Figure 3: USDA Logbook entry of pecan samples from Arthur Brown, Bagdad, Florida, received on Nov. 23, 1893.

Among the 38 seedling pecan trees in the Bagdad planting was one of particular size and quality. Arthur Brown exhibited specimens of the nuts from that tree at the New Orleans Exposition (1884) and Paris Exposition (1889) and won prizes for size and quality. Interest in pecans was stimulated to such an extent that Brown sent seed for planting to Durban, South Africa; Queensland, Australia; and Ghorakhal, India. At the time of his writing, Blackmon was confident that the plantings made in those countries were still in existence, based on correspondence with officials in the Departments of Agriculture in the respective countries. In the same time period, Brown sold ‘Turkey Egg’ seed to J.B. Curtis in 1886, from which the ‘Curtis’ pecan cultivar was selected (Taylor, 1907) as well as the cultivars ‘Randall’, ‘Hume’ and ‘Kennedy’ (Thompson and Young, 1985).

Arthur Brown also sent nut samples from his best trees to the USDA Plant Introduction Station, where they were described and saved. When I photographed the nut vouchers in the McKay Nut Collection, I found samples of ‘Turkey Egg Jr’, ‘Turkey Egg Sr’, ‘Repton’, ‘Ribera’ and ‘Harcourt’, all obtained from Arthur Brown in November 1893. The Log Sheet on page 86 described the evaluation of the staff, indicating that ‘Harcourt’ was “probably the best of the lot.” ‘Turkey Egg Sr.’ was the largest nut, but kernels were “a little tough… not the highest quality.”

Elliott and Curtis pecans

Pictures of the 1893 crop of nuts from Arthur Brown’s orchard are a link back the plant introductions that John Hunt made to Bagdad, Florida when he planted the nuts his servant collected in 1848.  Most pecan growers who are familiar with ‘Elliott’ and ‘Curtis’ will see similarities between Brown’s nut samples and those two modern cultivars.  Taylor’s (1907) account of the origin of ‘Curtis’ ties it to the ‘Turkey Egg’ seed sold to J.B. Curtis by Arthur Brown.  The original ‘Curtis’ from the 1906 crop of J.B. Curtis in the McKay Nut Collection is typical of the grafted cultivar being grown in orchards today.

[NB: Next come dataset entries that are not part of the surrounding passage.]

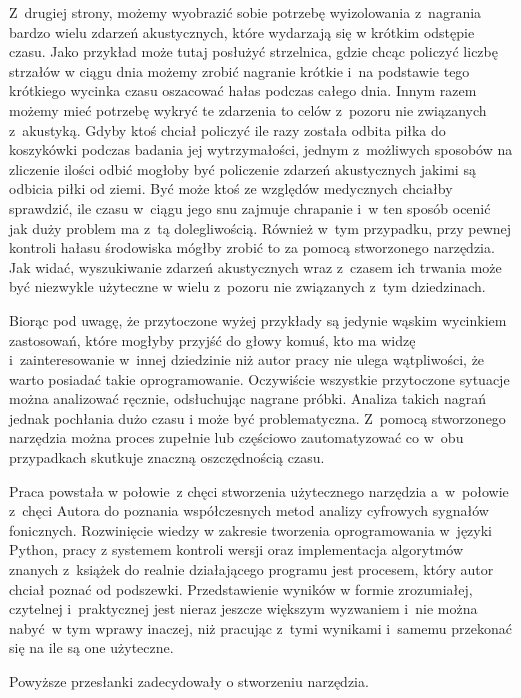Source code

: \documentclass[eng,printmode]{mgr}
\begin{document}
Z~drugiej strony, możemy wyobrazić sobie potrzebę wyizolowania z~nagrania bardzo wielu zdarzeń akustycznych, które wydarzają się w krótkim odstępie czasu. Jako przykład może tutaj posłużyć strzelnica, gdzie chcąc policzyć liczbę strzałów w ciągu dnia możemy zrobić nagranie krótkie i~na podstawie tego krótkiego wycinka czasu oszacować hałas podczas całego dnia. Innym razem możemy mieć potrzebę wykryć te zdarzenia to celów z~pozoru nie związanych z~akustyką. Gdyby ktoś chciał policzyć ile razy została odbita piłka do koszykówki podczas badania jej wytrzymałości, jednym z~możliwych sposobów na zliczenie ilości odbić mogłoby być policzenie zdarzeń akustycznych jakimi są odbicia piłki od ziemi. Być może ktoś ze względów medycznych chciałby sprawdzić, ile czasu w~ciągu jego snu zajmuje chrapanie i~w ten sposób ocenić jak duży problem ma z~tą dolegliwością. Również w~tym przypadku, przy pewnej kontroli hałasu środowiska mógłby zrobić to za pomocą stworzonego narzędzia. Jak widać, wyszukiwanie zdarzeń akustycznych wraz z~czasem ich trwania może być niezwykle użyteczne w wielu z~pozoru nie związanych z~tym dziedzinach. 

Biorąc pod uwagę, że przytoczone wyżej przykłady są jedynie wąskim wycinkiem zastosowań, które mogłyby przyjść do głowy komuś, kto ma widzę i~zainteresowanie w~innej dziedzinie niż autor pracy nie ulega wątpliwości, że warto posiadać takie oprogramowanie. Oczywiście wszystkie przytoczone sytuacje można analizować ręcznie, odsłuchując nagrane próbki. Analiza takich nagrań jednak pochłania dużo czasu i może być problematyczna. Z~pomocą stworzonego narzędzia można proces zupełnie lub częściowo zautomatyzować co w~obu przypadkach skutkuje znaczną oszczędnością czasu. 

Praca powstała w połowie~z chęci stworzenia użytecznego narzędzia a~w~połowie z~chęci Autora do poznania współczesnych metod analizy cyfrowych sygnałów fonicznych. Rozwinięcie wiedzy w zakresie tworzenia oprogramowania w~języki Python, pracy z systemem kontroli wersji oraz implementacja algorytmów znanych z~książek do realnie działającego programu jest procesem, który autor chciał poznać od podszewki. Przedstawienie wyników w formie zrozumiałej, czytelnej i~praktycznej jest nieraz jeszcze większym wyzwaniem i~nie można nabyć~w tym wprawy inaczej, niż pracując z~tymi wynikami i~samemu przekonać się na ile są one użyteczne.

Powyższe przesłanki zadecydowały o stworzeniu narzędzia. 
\end{document}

The linkage between the John Hunt orchard at Bagdad, and the pecan cultivar we know as “Elliott” is more challenging but is important. ‘Elliott’ is a seedling selection made by Effie McLean Elliot, the wife of Henry Elliot. Although the family spells its name with one “t,” the cultivar became established in the industry spelled with two “t’s” as shown in Thompson and Young (1985). The tree was 2.5 feet in diameter and known for making large crops of high-quality nuts when the family purchased the property where it stood in Milton, Florida (Arnold, 1971). According to her granddaughter Pamela Elliot Reinhart, Effie was responsible for making the selection and working to have the name registered in 1912, the year that Henry died. The town of Milton is located in Township 1N, Range 28W of Santa Rosa County, near the confluence of Pond Creek and the Blackwater River where John Hunt owned land (Vickrey, 1998). The first propagation of the Elliot tree occurred in 1919 with the establishment of Harlan Farms Nursery in Paxton, Florida. The first living inventory of ‘Elliott’ established at the USDA ARS Pecan Breeding Program was grafted in 1952 to BRW 42-28 and the first crosses using its pollen were made the next year.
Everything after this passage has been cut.